Those lines of the data that hold the word "literal" are to be copied out.

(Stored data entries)
++++

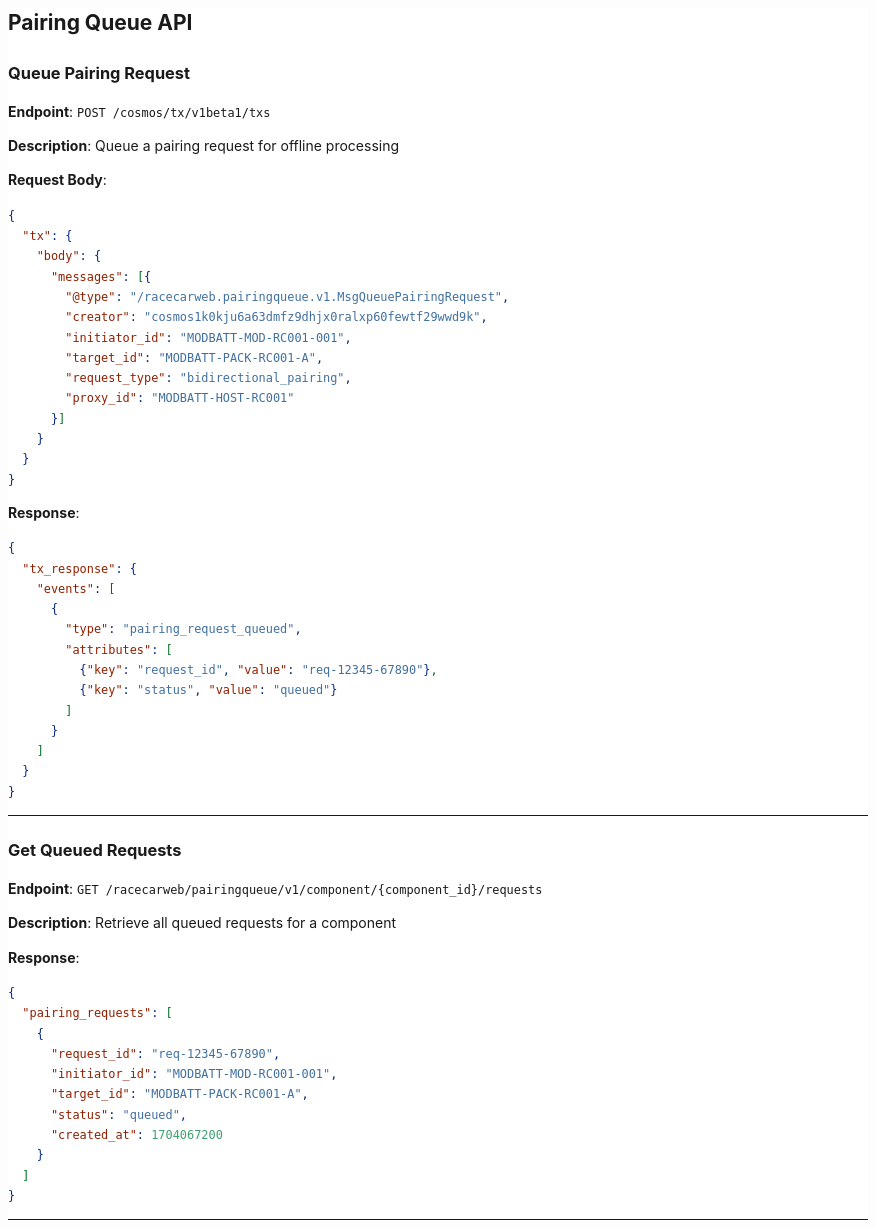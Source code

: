 
## Pairing Queue API

### Queue Pairing Request

**Endpoint**: `POST /cosmos/tx/v1beta1/txs`

**Description**: Queue a pairing request for offline processing

**Request Body**:
```json
{
  "tx": {
    "body": {
      "messages": [{
        "@type": "/racecarweb.pairingqueue.v1.MsgQueuePairingRequest",
        "creator": "cosmos1k0kju6a63dmfz9dhjx0ralxp60fewtf29wwd9k",
        "initiator_id": "MODBATT-MOD-RC001-001",
        "target_id": "MODBATT-PACK-RC001-A",
        "request_type": "bidirectional_pairing",
        "proxy_id": "MODBATT-HOST-RC001"
      }]
    }
  }
}
```

**Response**:
```json
{
  "tx_response": {
    "events": [
      {
        "type": "pairing_request_queued",
        "attributes": [
          {"key": "request_id", "value": "req-12345-67890"},
          {"key": "status", "value": "queued"}
        ]
      }
    ]
  }
}
```

---

### Get Queued Requests

**Endpoint**: `GET /racecarweb/pairingqueue/v1/component/{component_id}/requests`

**Description**: Retrieve all queued requests for a component

**Response**:
```json
{
  "pairing_requests": [
    {
      "request_id": "req-12345-67890",
      "initiator_id": "MODBATT-MOD-RC001-001",
      "target_id": "MODBATT-PACK-RC001-A",
      "status": "queued",
      "created_at": 1704067200
    }
  ]
}
```

---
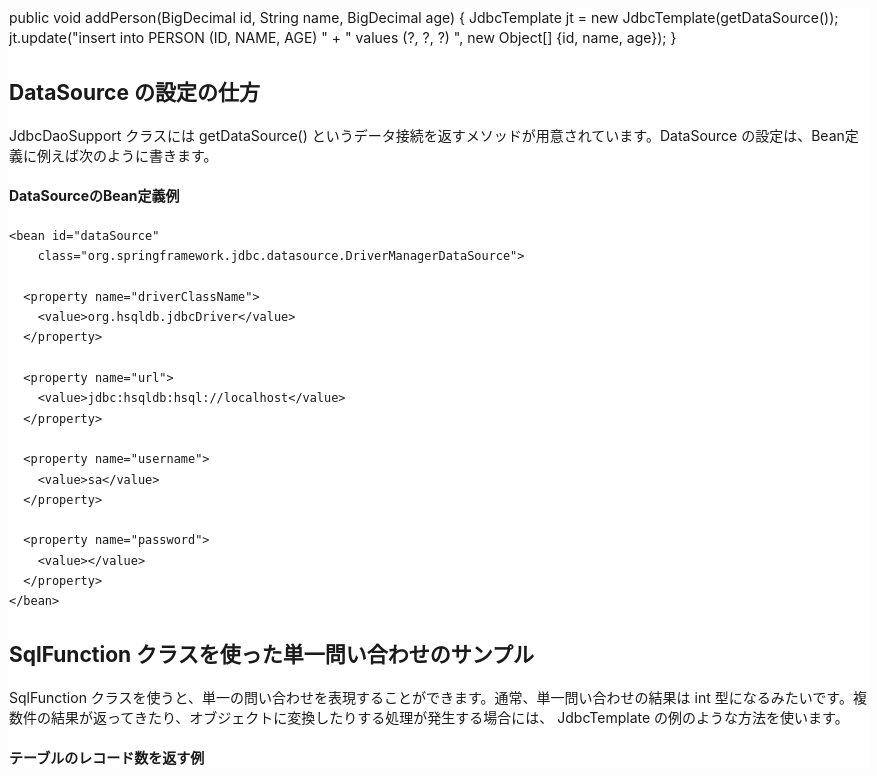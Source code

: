 <span class="keyword">public</span> <span class="keyword">void</span> addPerson(BigDecimal id, String name, BigDecimal age) {
  JdbcTemplate jt = <span class="keyword">new</span> JdbcTemplate(getDataSource());
  jt.update(<span class="literal">"insert into PERSON (ID, NAME, AGE) "</span> +
            <span class="literal">"  values (?, ?, ?) "</span>,
            <span class="keyword">new</span> Object[] {id, name, age});
}
</code></pre>

</section>

<h2 id="DataSource の設定の仕方">DataSource の設定の仕方</h2>

JdbcDaoSupport クラスには getDataSource() というデータ接続を返すメソッドが用意されています。DataSource の設定は、Bean定義に例えば次のように書きます。

<section>

<h4>DataSourceのBean定義例</h4>

<pre class="code"><code><span class="tag">&lt;bean <span class="attr">id=</span><span class="value">&quot;dataSource&quot;</span> 
    <span class="attr">class=</span><span class="value">&quot;org.springframework.jdbc.datasource.DriverManagerDataSource&quot;</span>&gt;</span>
 
  <span class="tag">&lt;property <span class="attr">name=</span><span class="value">&quot;driverClassName&quot;</span>&gt;</span>
    <span class="tag">&lt;value&gt;</span>org.hsqldb.jdbcDriver<span class="tag">&lt;/value&gt;</span>
  <span class="tag">&lt;/property&gt;</span>
 
  <span class="tag">&lt;property <span class="attr">name=</span><span class="value">&quot;url&quot;</span>&gt;</span>
    <span class="tag">&lt;value&gt;</span>jdbc:hsqldb:hsql://localhost<span class="tag">&lt;/value&gt;</span>
  <span class="tag">&lt;/property&gt;</span>
 
  <span class="tag">&lt;property <span class="attr">name=</span><span class="value">&quot;username&quot;</span>&gt;</span>
    <span class="tag">&lt;value&gt;</span>sa<span class="tag">&lt;/value&gt;</span>
  <span class="tag">&lt;/property&gt;</span>
 
  <span class="tag">&lt;property <span class="attr">name=</span><span class="value">&quot;password&quot;</span>&gt;</span>
    <span class="tag">&lt;value&gt;</span><span class="tag">&lt;/value&gt;</span>
  <span class="tag">&lt;/property&gt;</span>    
<span class="tag">&lt;/bean&gt;</span>
</code></pre>

</section>

<h2 id="SqlFunction クラスを使った単一問い合わせのサンプル">SqlFunction クラスを使った単一問い合わせのサンプル</h2>

SqlFunction クラスを使うと、単一の問い合わせを表現することができます。通常、単一問い合わせの結果は int 型になるみたいです。複数件の結果が返ってきたり、オブジェクトに変換したりする処理が発生する場合には、 JdbcTemplate の例のような方法を使います。

<section>

<h4>テーブルのレコード数を返す例</h4>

++++

## Answer box
  jt.update(<span class="literal">"insert into PERSON (ID, NAME, AGE) "</span> +
            <span class="literal">"  values (?, ?, ?) "</span>,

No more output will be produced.